FIGURE 1. Graphical representation of 10 types of PCs and their comparative analysis among the eight plant species.
Origin and Contrasting Changes in the Numbers of Plant PC Genes
It has been suggested that the Chlorophycean is the primitive species in Viridiplantae from which all land plants have evolved (Misumi et al., 2008). The earliest PCs possibly originated about 1 billion years ago in algae (Merchant et al., 2007; Misumi et al., 2008). Our search for PCs in Chlamydomonas reinhardtii found only one member. Therefore, the origin of the plant PC genes could be traced to the ancient algae. The PC gene family appeared to expand by duplication events. For example, Physcomitrella patens has 28 PC genes, which soybean exhibites 89 paralogous gene sequences representing about 19% of total 465 identified PCs, which might be due to at least three whole genome duplications (Schmutz et al., 2010). As we know, expansion and conservation of a gene family in evolution imply important roles during organism adaptation to environment (Cao et al., 2011; Cao and Shi, 2012).
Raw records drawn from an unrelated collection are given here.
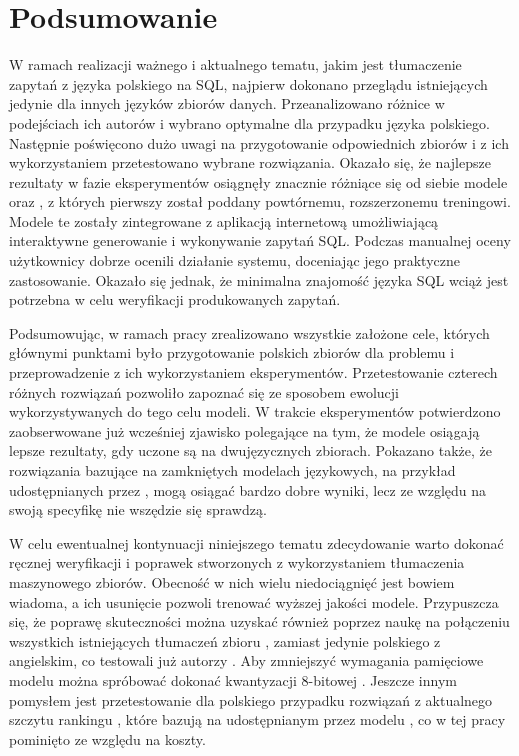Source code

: \chapter{Podsumowanie}

W ramach realizacji ważnego i aktualnego tematu, jakim jest tłumaczenie zapytań z języka polskiego na SQL, najpierw dokonano przeglądu istniejących jedynie dla innych języków zbiorów danych. Przeanalizowano różnice w podejściach ich autorów i wybrano optymalne dla przypadku języka polskiego. Następnie poświęcono dużo uwagi na przygotowanie odpowiednich zbiorów i z ich wykorzystaniem przetestowano wybrane rozwiązania. Okazało się, że najlepsze rezultaty w fazie eksperymentów osiągnęły znacznie różniące się od siebie modele  oraz , z których pierwszy został poddany powtórnemu, rozszerzonemu treningowi. Modele te zostały zintegrowane z aplikacją internetową umożliwiającą interaktywne generowanie i wykonywanie zapytań SQL. Podczas manualnej oceny użytkownicy dobrze ocenili działanie systemu, doceniając jego praktyczne zastosowanie. Okazało się jednak, że minimalna znajomość języka SQL wciąż jest potrzebna w celu weryfikacji produkowanych zapytań.

Podsumowując, w ramach pracy zrealizowano wszystkie założone cele, których głównymi punktami było przygotowanie polskich zbiorów dla problemu  i przeprowadzenie z ich wykorzystaniem eksperymentów. Przetestowanie czterech różnych rozwiązań pozwoliło zapoznać się ze sposobem ewolucji wykorzystywanych do tego celu modeli. W trakcie eksperymentów potwierdzono zaobserwowane już wcześniej zjawisko polegające na tym, że modele osiągają lepsze rezultaty, gdy uczone są na dwujęzycznych zbiorach. Pokazano także, że rozwiązania bazujące na zamkniętych modelach językowych, na przykład udostępnianych przez , mogą osiągać bardzo dobre wyniki, lecz ze względu na swoją specyfikę nie wszędzie się sprawdzą.

W celu ewentualnej kontynuacji niniejszego tematu zdecydowanie warto dokonać ręcznej weryfikacji i poprawek stworzonych z wykorzystaniem tłumaczenia maszynowego zbiorów. Obecność w nich wielu niedociągnięć jest bowiem wiadoma, a ich usunięcie pozwoli trenować wyższej jakości modele. Przypuszcza się, że poprawę skuteczności można uzyskać również poprzez naukę na połączeniu wszystkich istniejących tłumaczeń zbioru , zamiast jedynie polskiego z angielskim, co testowali już autorzy  . Aby zmniejszyć wymagania pamięciowe modelu  można spróbować dokonać kwantyzacji 8-bitowej . Jeszcze innym pomysłem jest przetestowanie dla polskiego przypadku rozwiązań z aktualnego szczytu rankingu , które bazują na udostępnianym przez  modelu , co w tej pracy pominięto ze względu na koszty.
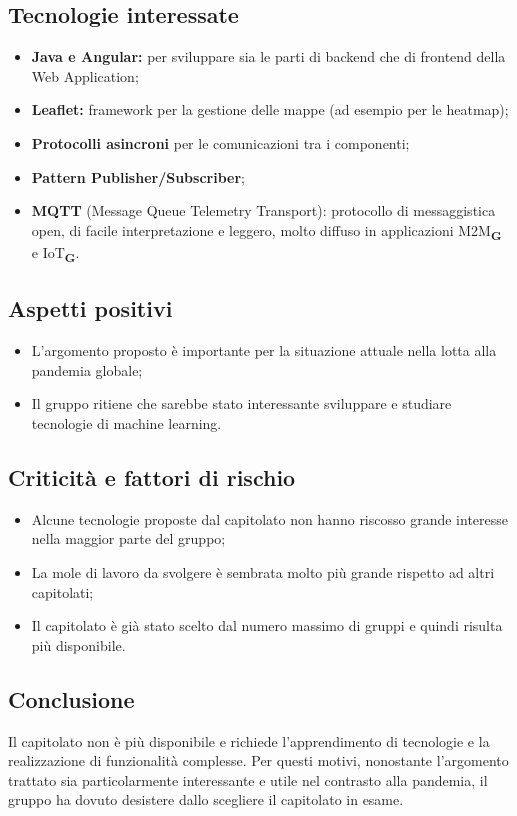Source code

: \subsection{Tecnologie interessate}
\begin{itemize}
    \item \textbf{Java e Angular:} per sviluppare sia le parti di backend che di frontend della Web Application;
    \item \textbf{Leaflet:} framework per la gestione delle mappe (ad esempio per le heatmap);
    \item \textbf{Protocolli asincroni} per le comunicazioni tra i componenti;
    \item \textbf{Pattern Publisher/Subscriber};
    \item \textbf{MQTT} (Message Queue Telemetry Transport): protocollo di messaggistica open, di facile interpretazione e leggero, molto diffuso in applicazioni M2M\textsubscript{\textbf{G}} e IoT\textsubscript{\textbf{G}}.
\end{itemize}

\subsection{Aspetti positivi}
\begin{itemize}
    \item L'argomento proposto è importante per la situazione attuale nella lotta alla pandemia globale;
    \item Il gruppo ritiene che sarebbe stato interessante sviluppare e studiare tecnologie di machine learning.
\end{itemize}

\subsection{Criticità e fattori di rischio}
\begin{itemize}
    \item Alcune tecnologie proposte dal capitolato non hanno riscosso grande interesse nella maggior parte del gruppo;
    \item La mole di lavoro da svolgere è sembrata molto più grande rispetto ad altri capitolati;
    \item Il capitolato è già stato scelto dal numero massimo di gruppi e quindi risulta più disponibile.
\end{itemize}
\subsection{Conclusione}
Il capitolato non è più disponibile e richiede l'apprendimento di tecnologie e la realizzazione di funzionalità complesse. Per questi motivi,
nonostante l'argomento trattato sia particolarmente interessante e utile nel contrasto alla pandemia, il gruppo ha dovuto
desistere dallo scegliere il capitolato in esame.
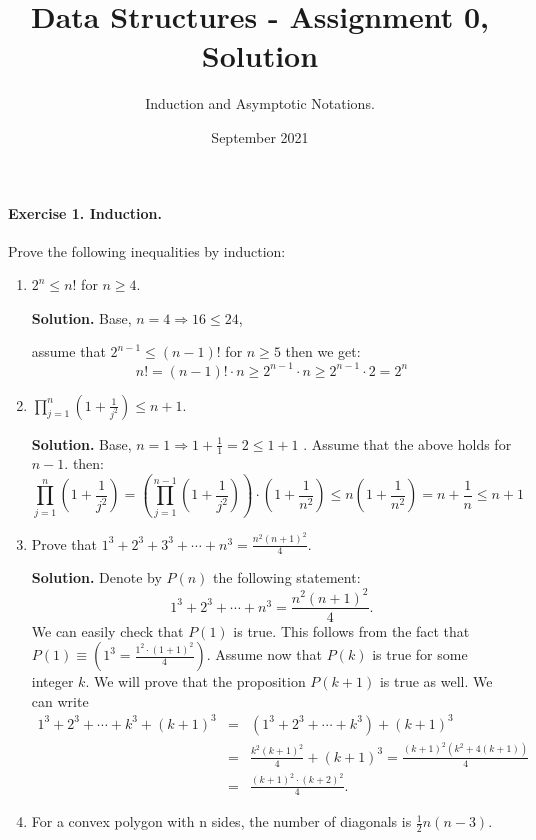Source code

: \title{Data Structures - Assignment 0, Solution} 
\author{Induction and Asymptotic Notations.}
\date{September 2021}


\paragraph{Exercise 1. Induction.}Prove the following inequalities by induction:
\begin{enumerate}
    \item \( 2^n \le n!\) for \(n\ge 4\).
    
    \textbf{Solution.} Base, \(n=4 \Rightarrow 16\le 24\),
    
    assume that \(2^{n-1} \le (n-1)! \) for \(n\ge 5\) then we get: \[ n! = (n-1)! \cdot n \ge 2^{n-1} \cdot n \ge 2^{n-1} \cdot 2 = 2^{n} \] 
    \item \(\prod^{n}_{j=1}{\left(1 +\frac{1}{j^2}\right)} \le n+1\).
    
    \textbf{Solution.} Base, \( n = 1 \Rightarrow 1+\frac{1}{1} = 2 \le 1 + 1\) . Assume that the above holds for \(n-1\). then: \[\prod^{n}_{j=1}{\left(1 +\frac{1}{j^2}\right)} = \left(\prod^{n-1}_{j=1}{\left(1 +\frac{1}{j^2}\right)}\right) \cdot \left(1+\frac{1}{n^2}\right) \le n\left(1+\frac{1}{n^2}\right) = n + \frac{1}{n} \le n+1\]
    \item Prove that \( \displaystyle 1^3+2^3+3^3+\cdots+ n^3=\frac{n^2(n+1)^2}4 \).
    
    \textbf{Solution.} Denote by \( P(n) \) the following statement: \[ 1^3+2^3+\cdots+  n^3=\frac{n^2(n+1)^2}4.\] We can easily check that \( P(1) \) is true. This follows from the fact that \( \displaystyle P(1)\equiv\left( 1^3= \frac{1^2\cdot (1+1)^2}{4}\right) \).
Assume now that \( P(k) \) is true for some integer \( k \). We will prove that the proposition \( P(k+1) \) is true as well. We can write \begin{eqnarray*}
1^3+2^3+\cdots+ k^3+(k+1)^3&=&\left(1^3+2^3+\cdots+ k^3\right)+(k+1)^3\\
&=&\frac{k^2(k+1)^2}{4}+(k+1)^3=\frac{(k+1)^2\left(k^2+4(k+1)\right)}4\\
&=&\frac{(k+1)^2\cdot(k+2)^2}{4}.
\end{eqnarray*}


\item For a convex polygon with n sides, the number of diagonals is \(\frac{1}{2}n\left(n-3\right)\).
    

\end{enumerate}
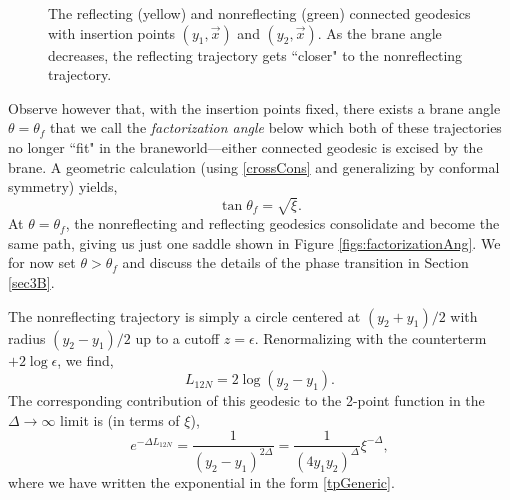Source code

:\documentclass[reprint,amsmath,amssymb,aps,nofootinbib,twocolumn]{revtex4-2}
\begin{document}
\begin{figure}
{}
\caption{The reflecting (yellow) and nonreflecting (green) connected geodesics with insertion points $(y_1,\vec{x})$ and $(y_2,\vec{x})$. As the brane angle decreases, the reflecting trajectory gets ``closer" to the nonreflecting trajectory.}
\label{figs:2ptSaddles}
\end{figure}

Observe however that, with the insertion points fixed, there exists a brane angle $\theta = \theta_f$ that we call the \textit{factorization angle} below which both of these trajectories no longer ``fit" in the braneworld---either connected geodesic is excised by the brane. A geometric calculation (using \eqref{crossCons} and generalizing by conformal symmetry)
yields,
\begin{equation}
\tan\theta_f = \sqrt{\xi}.\label{factorAng}
\end{equation}
At $\theta = \theta_f$, the nonreflecting and reflecting geodesics consolidate and become the same path, giving us just one saddle shown in Figure \ref{figs:factorizationAng}. We for now set $\theta > \theta_f$ and discuss the details of the phase transition in Section \ref{sec3B}.

The nonreflecting trajectory is simply a circle centered at $(y_2+y_1)/2$ with radius $(y_2-y_1)/2$ up to a cutoff $z = \epsilon$. Renormalizing with the counterterm $+2\log\epsilon$, we find,
\begin{equation}
L_{12N} = 2\log(y_2 - y_1).
\end{equation}
The corresponding contribution of this geodesic to the 2-point function in the $\Delta \to \infty$ limit is (in terms of $\xi$),
\begin{equation}
e^{-\Delta L_{12N}} = \frac{1}{(y_2 - y_1)^{2\Delta}} = \frac{1}{(4y_1 y_2)^\Delta} \xi^{-\Delta},\label{contributionN}
\end{equation}
where we have written the exponential in the form \eqref{tpGeneric}.
\end{document}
Next, we also estimated the number of PC genes in the MRCA to better understand how this family gene has evolved in Viridiplantae. Reconciliation of the species phylogeny with the gene trees suggested that one ancestral PC gene exist in the MRCA of Viridiplantae. Furthermore, we identified 32 orthologous genes in the Embryophyte MRCA and 44 in the MRCA of Tracheophyte (Figure 2). We also found that the number of PCs remained relatively increased from the land plants (P. patens) to the angiosperms. Eudicot ancestral PCs once more expanded significantly after the separation from monocot species about 145 million years ago (Xu et al., 2009). We identified about 109 ancestral PC genes in the MRCA of eudicots. After that, many PC genes have lost in the eudicots. It appeared that the PC family had been reduced in all the analyzed eudicot species compared with the number of MRCA in eudicots. For example, the number of PCs decreased approximately 65.1 and 55 percent for Arabidopsis and tomato, respectively. Whereas when compared the number of ancestral PC genes, it appeared that this family had expanded in all the extant species. In addition, this expansion was uneven among these plant species. For instance, there are 77, 60, 41, and 28 genes in poplar, maize, grape, moss, respectively, while the estimated numbers of genes in the MACA of Viridiplantae are seven. Therefore, poplar, maize, grape and moss have gained 70, 53, 34 and 21 genes, respectively, since their splits. The numbers of genes gained in the soybean lineage are much greater than that in other lineages.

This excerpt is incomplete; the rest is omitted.